A blockade mounted by villagers of Odisha threatens to shut down the key Talcher coalfields of Coal India Ltd, affecting power production in the South.
It all started in 2005 when Delhi asked CIL to set up captive mining joint ventures using sections of the Gopal Prasad block.
Villagers, with land on either side of the block, surrendered their holdings to CIL and its subsidiary Mahanadhi Coalfields Ltd in the hope of getting jobs with the PSUs. Post the Supreme Court’s 2014 order, the Gopal Prasad block was also de-allocated and MCL withdrew its offer of jobs.
Angered, the villagers who gave away their land have mounted a blockade of the coalfields, hurting the State-owned miner’s production. Hingula, a 12 million tonne per annum mine in the Talcher coalfields, has been shut for the last 15 days.
Now, production at the 70 million tonne per annum Talcher coalfields may be threatened if the villagers up the ante.

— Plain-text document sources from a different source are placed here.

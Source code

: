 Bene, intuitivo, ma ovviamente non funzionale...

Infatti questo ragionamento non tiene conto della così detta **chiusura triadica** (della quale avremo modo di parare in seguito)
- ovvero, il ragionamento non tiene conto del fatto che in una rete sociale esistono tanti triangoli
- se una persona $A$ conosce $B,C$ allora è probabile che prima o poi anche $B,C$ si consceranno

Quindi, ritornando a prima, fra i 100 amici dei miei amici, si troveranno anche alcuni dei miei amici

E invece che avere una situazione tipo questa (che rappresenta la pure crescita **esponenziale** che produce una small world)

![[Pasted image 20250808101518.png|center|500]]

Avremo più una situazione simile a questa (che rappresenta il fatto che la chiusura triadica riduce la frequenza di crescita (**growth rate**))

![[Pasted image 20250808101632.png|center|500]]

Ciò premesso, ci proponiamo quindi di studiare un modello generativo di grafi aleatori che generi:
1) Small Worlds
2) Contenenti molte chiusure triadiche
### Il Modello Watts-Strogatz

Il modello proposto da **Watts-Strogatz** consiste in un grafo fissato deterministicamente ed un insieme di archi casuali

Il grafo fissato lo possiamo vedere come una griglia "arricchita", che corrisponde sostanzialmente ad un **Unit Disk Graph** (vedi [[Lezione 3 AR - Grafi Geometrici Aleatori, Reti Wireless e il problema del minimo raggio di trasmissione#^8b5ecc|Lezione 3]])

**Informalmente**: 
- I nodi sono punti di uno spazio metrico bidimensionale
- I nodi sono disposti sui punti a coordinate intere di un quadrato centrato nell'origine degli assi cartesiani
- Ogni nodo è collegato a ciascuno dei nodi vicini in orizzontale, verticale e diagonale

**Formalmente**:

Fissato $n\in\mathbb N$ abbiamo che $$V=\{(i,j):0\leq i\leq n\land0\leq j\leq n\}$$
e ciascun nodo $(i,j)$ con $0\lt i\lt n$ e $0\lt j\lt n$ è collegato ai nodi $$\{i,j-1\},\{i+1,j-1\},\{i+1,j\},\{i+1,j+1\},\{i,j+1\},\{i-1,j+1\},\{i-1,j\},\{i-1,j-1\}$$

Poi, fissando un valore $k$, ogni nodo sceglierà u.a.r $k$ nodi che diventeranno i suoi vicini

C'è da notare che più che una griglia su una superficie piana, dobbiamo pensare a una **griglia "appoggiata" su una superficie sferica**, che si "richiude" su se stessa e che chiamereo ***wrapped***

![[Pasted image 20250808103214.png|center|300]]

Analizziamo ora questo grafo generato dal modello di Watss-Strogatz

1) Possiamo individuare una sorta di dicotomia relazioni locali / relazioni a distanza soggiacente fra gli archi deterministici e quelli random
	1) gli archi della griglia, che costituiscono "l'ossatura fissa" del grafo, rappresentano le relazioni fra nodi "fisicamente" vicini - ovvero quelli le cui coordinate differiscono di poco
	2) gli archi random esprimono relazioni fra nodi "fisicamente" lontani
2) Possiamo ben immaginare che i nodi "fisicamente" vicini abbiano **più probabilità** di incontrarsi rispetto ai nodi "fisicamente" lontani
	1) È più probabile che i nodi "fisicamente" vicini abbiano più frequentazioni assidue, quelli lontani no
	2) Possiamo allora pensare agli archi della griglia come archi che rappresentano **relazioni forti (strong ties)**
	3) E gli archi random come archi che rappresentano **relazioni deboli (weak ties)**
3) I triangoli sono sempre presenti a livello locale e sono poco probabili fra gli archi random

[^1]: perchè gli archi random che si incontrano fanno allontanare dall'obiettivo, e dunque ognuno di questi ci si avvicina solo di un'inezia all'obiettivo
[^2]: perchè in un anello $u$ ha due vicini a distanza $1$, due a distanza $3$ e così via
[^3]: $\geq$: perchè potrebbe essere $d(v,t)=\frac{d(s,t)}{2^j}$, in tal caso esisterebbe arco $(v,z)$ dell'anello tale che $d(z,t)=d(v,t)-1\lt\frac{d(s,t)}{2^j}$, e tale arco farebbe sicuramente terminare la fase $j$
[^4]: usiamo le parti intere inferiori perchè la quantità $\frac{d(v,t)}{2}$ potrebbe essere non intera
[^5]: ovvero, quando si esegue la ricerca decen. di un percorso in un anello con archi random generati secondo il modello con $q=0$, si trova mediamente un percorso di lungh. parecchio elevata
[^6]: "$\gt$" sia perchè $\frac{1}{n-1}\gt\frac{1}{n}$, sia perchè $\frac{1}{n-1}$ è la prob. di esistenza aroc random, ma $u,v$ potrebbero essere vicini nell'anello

That Hingula has been out of action has gone un-noticed because the power plants in the region (including NTPC plants) have large coal stocks. But that may not be the case if production is disrupted at Talcher, which caters to almost all generating utilities in the power-starved South.
To tide over the situation, the Odisha-based MCL approached the Centre for reallocation of the 15 million tonnes captive Goapl Prasad West block. MCL has made much progress in land acquisition and getting green clearances in the block and can start production. But MCL is yet to hear from the Coal Ministry.
Last year, MCL produced 121 mt of coal. More importantly, it contributed 11 mt out of CIL’s 32 mt incremental production. For 2015-16, MCL’s production target is 150 mt.
CIL faces more problems in Odisha. With evacuation of fuel slowing, the stock at railway sidings in the State (some 1.6 mt) faces fire threat.
The miner can load nearly 80 rakes a day, but is getting only around 65 rakes. The high inventory is also holding back the company from stepping up production. The resulting production loss is estimated at 25,000 tonne a day (about 9 mt a year).